● Exercise requirements
Your output should be the lines from the one with "也许其实可以，只是我们都觉得没必要费力了。" through the end of the entries below, set down word for word and nothing else.

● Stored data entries
····················

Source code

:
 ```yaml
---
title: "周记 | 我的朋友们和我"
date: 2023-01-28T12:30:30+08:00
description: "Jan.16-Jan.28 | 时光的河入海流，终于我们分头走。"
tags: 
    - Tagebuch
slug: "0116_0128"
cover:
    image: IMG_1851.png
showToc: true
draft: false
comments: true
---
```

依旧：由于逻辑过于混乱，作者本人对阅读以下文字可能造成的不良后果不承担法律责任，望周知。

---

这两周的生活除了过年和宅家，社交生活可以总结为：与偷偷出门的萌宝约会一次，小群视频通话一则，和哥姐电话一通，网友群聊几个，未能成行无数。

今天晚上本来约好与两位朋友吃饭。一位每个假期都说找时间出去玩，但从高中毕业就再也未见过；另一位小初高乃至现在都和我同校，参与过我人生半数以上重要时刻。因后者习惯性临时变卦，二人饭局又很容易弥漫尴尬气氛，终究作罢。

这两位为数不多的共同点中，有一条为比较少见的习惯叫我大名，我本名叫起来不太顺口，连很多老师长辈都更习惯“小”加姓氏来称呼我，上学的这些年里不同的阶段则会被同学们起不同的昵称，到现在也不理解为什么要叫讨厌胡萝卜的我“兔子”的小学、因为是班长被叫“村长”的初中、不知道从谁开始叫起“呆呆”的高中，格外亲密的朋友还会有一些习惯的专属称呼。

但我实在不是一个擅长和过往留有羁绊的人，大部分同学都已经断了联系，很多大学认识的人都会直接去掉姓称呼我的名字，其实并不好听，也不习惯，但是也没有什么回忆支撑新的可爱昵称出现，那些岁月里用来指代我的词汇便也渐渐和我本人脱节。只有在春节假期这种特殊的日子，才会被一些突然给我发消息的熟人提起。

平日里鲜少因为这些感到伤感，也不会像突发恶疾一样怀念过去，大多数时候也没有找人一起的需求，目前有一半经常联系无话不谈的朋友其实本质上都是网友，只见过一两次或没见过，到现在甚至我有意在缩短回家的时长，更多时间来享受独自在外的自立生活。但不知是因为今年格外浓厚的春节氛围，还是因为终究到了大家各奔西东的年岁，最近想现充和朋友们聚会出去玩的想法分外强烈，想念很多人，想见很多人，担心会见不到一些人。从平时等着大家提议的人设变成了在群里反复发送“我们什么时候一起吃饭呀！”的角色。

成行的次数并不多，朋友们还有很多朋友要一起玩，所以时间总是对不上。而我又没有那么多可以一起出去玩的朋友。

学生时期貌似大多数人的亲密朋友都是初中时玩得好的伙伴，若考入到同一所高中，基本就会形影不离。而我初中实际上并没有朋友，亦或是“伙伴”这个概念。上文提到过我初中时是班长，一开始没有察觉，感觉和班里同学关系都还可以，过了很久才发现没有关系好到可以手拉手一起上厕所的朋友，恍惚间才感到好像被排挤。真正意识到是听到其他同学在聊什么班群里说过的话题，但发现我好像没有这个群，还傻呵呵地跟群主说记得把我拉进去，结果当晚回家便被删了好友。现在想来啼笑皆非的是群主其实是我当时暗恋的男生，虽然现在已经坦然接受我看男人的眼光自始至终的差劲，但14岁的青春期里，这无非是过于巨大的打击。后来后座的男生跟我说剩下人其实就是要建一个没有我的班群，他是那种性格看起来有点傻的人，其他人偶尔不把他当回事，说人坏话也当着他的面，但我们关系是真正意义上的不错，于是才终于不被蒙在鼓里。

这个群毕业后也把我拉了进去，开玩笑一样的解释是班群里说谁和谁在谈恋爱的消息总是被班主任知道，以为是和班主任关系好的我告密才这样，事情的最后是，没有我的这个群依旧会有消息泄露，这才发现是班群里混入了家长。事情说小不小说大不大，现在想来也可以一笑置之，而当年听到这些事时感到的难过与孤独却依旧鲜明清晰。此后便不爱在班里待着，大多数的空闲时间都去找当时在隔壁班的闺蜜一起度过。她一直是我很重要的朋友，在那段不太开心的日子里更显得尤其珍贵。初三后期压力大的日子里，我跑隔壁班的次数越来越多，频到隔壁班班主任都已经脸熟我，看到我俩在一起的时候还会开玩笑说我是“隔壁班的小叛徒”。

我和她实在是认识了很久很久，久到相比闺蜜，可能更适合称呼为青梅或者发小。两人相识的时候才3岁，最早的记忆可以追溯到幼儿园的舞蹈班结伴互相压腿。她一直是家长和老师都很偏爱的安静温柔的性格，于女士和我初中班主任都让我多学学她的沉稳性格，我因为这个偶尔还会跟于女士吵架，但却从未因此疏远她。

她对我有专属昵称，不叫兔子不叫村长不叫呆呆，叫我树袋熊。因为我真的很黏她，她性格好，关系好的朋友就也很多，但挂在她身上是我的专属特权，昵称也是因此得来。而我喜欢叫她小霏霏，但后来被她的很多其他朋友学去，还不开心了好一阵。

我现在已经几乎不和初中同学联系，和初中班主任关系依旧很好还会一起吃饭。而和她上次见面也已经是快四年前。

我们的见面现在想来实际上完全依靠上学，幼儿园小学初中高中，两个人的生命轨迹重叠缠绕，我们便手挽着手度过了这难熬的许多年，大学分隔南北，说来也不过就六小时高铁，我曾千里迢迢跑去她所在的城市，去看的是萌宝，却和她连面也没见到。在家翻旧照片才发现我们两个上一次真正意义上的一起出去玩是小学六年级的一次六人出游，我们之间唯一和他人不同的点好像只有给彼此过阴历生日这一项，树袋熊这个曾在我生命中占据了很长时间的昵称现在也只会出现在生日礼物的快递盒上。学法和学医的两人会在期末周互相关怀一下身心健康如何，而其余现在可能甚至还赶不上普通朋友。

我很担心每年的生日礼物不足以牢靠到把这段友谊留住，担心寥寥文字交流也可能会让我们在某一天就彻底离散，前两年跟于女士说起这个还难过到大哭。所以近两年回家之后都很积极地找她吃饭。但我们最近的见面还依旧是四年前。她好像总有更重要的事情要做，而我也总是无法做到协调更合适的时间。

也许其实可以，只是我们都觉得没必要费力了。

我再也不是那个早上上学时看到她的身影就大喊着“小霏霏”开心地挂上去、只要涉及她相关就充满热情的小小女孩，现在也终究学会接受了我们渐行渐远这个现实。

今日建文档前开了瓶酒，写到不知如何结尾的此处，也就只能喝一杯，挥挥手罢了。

····················

● Answer section
也许其实可以，只是我们都觉得没必要费力了。

我再也不是那个早上上学时看到她的身影就大喊着“小霏霏”开心地挂上去、只要涉及她相关就充满热情的小小女孩，现在也终究学会接受了我们渐行渐远这个现实。

今日建文档前开了瓶酒，写到不知如何结尾的此处，也就只能喝一杯，挥挥手罢了。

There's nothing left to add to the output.